Diana también afirma que no se arrepiente de haber renunciado a casarse, tener hijos o relaciones sexuales. Pero matiza que, de haber nacido en otro país, en otra época, bajo otro régimen, tal vez hubiera escogido otra cosa. Tal vez. “Yo era tan hermosa, ¡hubiera podido ser actriz en Hollywood!” Pero, ¿de qué sirve preguntarse eso ahora? Desecha la pregunta con un gesto de la mano. Le gusta la vida que lleva. Se jubiló tras una carrera en la policía aduanera del puerto de Durrës, y ahora se dedica a pintar, hacer fotografía, pasear en el muelle con su bicicleta. Su condición de “hombre” le permite participar en grupos de reconciliación que trabajan con familias involucradas en casos de vendetta. También tiene los amigos, y la familia – donde asume el papel de “jefe de la familia”, a pesar de tener dos hermanos. Cuando una de sus hermanas se quiso casar con un italiano, fue Diana quien cruzó el Adriático para “informarse” sobre el pretendiente antes de dar su aprobación.
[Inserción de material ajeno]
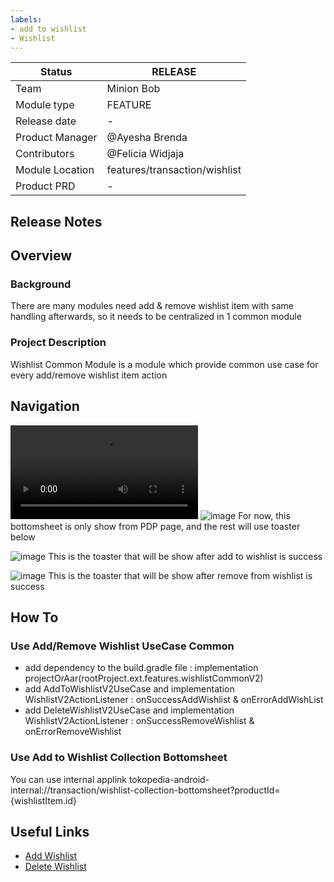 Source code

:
 ```yaml
---
labels:
- add to wishlist
- Wishlist
---
```

<!--left header table-->
| **Status** | <!--start status:Green-->RELEASE<!--end status-->    |
| --- |------------------------------------------------------|
| Team | Minion Bob                                           |
| Module type | <!--start status:Yellow-->FEATURE<!--end status-->   |
| Release date | -                                                    |
| Product Manager | @Ayesha Brenda                                       |
| Contributors | @Felicia Widjaja                                     |
| Module Location | features/transaction/wishlist |
| Product PRD | -                                                    |

<!--toc-->
## Release Notes


## Overview

### Background
There are many modules need add & remove wishlist item with same handling afterwards, so it needs to be centralized in 1 common module

### Project Description
Wishlist Common Module is a module which provide common use case for every add/remove wishlist item action

## Navigation
![image](res/add_to_wishlist.webm)
![image](res/bottomsheet_atw.png)
For now, this bottomsheet is only show from PDP page, and the rest will use toaster below

![image](res/toaster_success_atw.png)
This is the toaster that will be show after add to wishlist is success

![image](res/toaster_success_remove_wishlist.png)
This is the toaster that will be show after remove from wishlist is success

## How To

### Use Add/Remove Wishlist UseCase Common
- add dependency to the build.gradle file : implementation projectOrAar(rootProject.ext.features.wishlistCommonV2)
- add AddToWishlistV2UseCase and implementation WishlistV2ActionListener : onSuccessAddWishlist & onErrorAddWishList
- add DeleteWishlistV2UseCase and implementation WishlistV2ActionListener : onSuccessRemoveWishlist & onErrorRemoveWishlist

### Use Add to Wishlist Collection Bottomsheet
You can use internal applink tokopedia-android-internal://transaction/wishlist-collection-bottomsheet?productId={wishlistItem.id}

## Useful Links
- [Add Wishlist](https://tokopedia.atlassian.net/wiki/spaces/TTD/pages/1852151288/Add+Wishlist)
- [Delete Wishlist](https://tokopedia.atlassian.net/wiki/spaces/TTD/pages/1852151339/Delete+Wishlist)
En cuanto a los amigos, prefiere andar con hombres. Las mujeres son celosas, chismosas, débiles, afirma. Pero, sin miedo a incurrir en contradicciones, asegura que lucha por causas feministas. “Claro, me visto de hombre, me volví burnesha, pero siempre luché para que las mujeres pudieran tener los mismos derechos que los hombres”, insiste. Enumera sus “luchas”. Para que las mujeres puedan ser taxistas, para que sus amigos hombres dejen más libres a sus esposas e hijas.

“Hoy en día, las chicas tienen más libertad. Ya no tienen que volverse burnesha para escapar a su condición”. Pero matiza de inmediato: aquí mismo, en Durrës, a una madre de familia su marido y su hijo la pegaron y le cortaron el pelo hace poco. Había llegado tarde de misa.